## Exercise description
For the word "checking", count the lines in the records below that include it and give only that number.

(Source records)
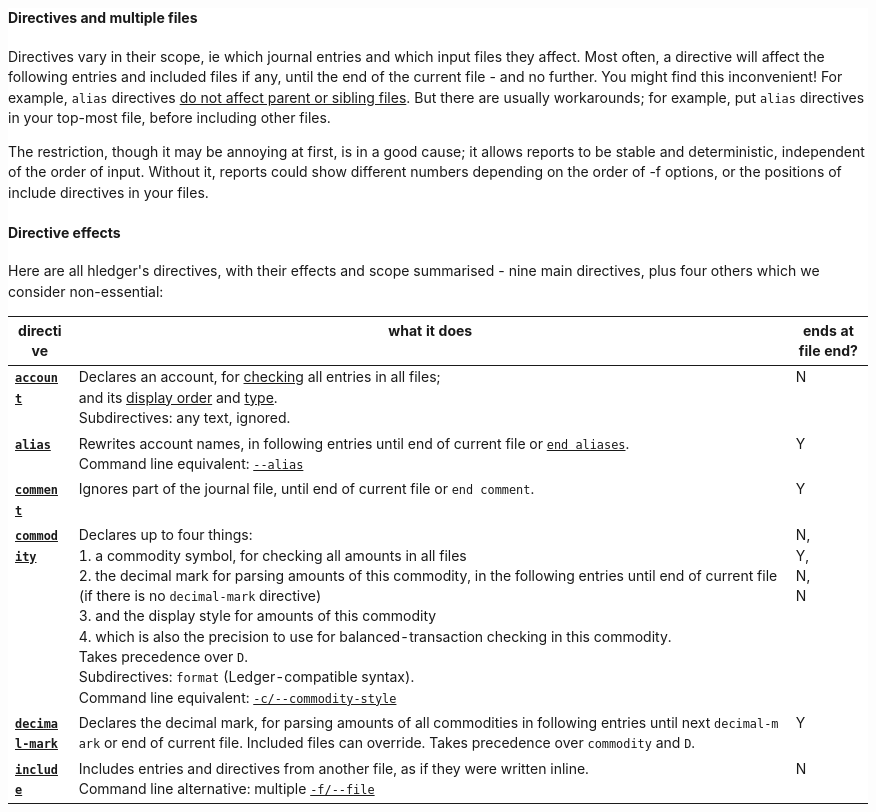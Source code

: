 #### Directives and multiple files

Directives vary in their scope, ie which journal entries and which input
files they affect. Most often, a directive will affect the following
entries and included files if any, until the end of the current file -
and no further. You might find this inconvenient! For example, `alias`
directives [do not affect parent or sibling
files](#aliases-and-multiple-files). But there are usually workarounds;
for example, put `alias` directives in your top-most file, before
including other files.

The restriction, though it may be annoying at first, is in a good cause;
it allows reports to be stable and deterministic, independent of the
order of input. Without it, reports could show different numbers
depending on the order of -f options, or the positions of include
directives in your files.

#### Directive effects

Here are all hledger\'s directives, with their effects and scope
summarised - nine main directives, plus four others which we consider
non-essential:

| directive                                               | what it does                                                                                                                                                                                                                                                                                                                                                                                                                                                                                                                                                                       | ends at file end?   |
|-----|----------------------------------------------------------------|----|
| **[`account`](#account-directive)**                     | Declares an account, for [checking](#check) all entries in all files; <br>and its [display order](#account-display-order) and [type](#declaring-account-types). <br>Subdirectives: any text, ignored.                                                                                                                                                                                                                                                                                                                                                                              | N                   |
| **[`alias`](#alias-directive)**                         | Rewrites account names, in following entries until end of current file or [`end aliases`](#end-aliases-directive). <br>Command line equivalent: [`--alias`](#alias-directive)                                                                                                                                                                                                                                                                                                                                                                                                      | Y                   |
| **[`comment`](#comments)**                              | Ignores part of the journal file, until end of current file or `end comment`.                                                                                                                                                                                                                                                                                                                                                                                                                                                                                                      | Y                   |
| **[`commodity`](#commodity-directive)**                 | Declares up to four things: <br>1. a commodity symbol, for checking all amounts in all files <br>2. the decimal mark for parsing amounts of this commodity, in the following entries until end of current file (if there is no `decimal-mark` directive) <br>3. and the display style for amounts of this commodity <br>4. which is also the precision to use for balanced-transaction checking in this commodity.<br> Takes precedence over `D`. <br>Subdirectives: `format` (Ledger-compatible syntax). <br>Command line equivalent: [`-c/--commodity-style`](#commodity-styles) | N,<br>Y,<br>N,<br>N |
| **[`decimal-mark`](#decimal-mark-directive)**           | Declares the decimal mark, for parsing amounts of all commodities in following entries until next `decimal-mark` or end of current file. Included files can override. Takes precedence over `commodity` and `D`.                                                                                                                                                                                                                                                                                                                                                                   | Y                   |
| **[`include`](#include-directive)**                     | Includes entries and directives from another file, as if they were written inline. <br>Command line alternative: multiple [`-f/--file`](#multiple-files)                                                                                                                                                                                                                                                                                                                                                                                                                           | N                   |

---

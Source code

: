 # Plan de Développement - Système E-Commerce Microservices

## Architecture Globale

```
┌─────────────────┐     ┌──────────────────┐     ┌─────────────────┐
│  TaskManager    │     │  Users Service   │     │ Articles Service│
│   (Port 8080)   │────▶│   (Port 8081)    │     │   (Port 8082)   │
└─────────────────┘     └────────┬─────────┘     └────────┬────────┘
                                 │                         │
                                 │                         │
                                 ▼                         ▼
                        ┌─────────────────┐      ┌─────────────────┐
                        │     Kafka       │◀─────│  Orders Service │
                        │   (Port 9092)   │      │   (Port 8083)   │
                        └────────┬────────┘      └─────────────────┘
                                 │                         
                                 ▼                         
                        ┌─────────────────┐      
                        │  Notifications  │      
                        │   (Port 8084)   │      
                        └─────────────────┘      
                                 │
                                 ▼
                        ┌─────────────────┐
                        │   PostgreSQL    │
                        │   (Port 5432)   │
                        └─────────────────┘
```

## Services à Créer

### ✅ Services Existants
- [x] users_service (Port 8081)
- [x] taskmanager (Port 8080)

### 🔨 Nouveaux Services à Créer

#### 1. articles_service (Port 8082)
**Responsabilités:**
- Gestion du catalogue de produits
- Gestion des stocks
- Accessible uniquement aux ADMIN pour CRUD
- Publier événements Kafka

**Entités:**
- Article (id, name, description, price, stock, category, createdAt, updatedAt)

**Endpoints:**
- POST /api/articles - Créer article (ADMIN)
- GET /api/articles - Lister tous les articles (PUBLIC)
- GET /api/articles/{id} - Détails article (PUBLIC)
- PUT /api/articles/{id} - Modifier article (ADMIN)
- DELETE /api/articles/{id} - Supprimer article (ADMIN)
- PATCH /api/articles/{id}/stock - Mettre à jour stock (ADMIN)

## Exercise answer
2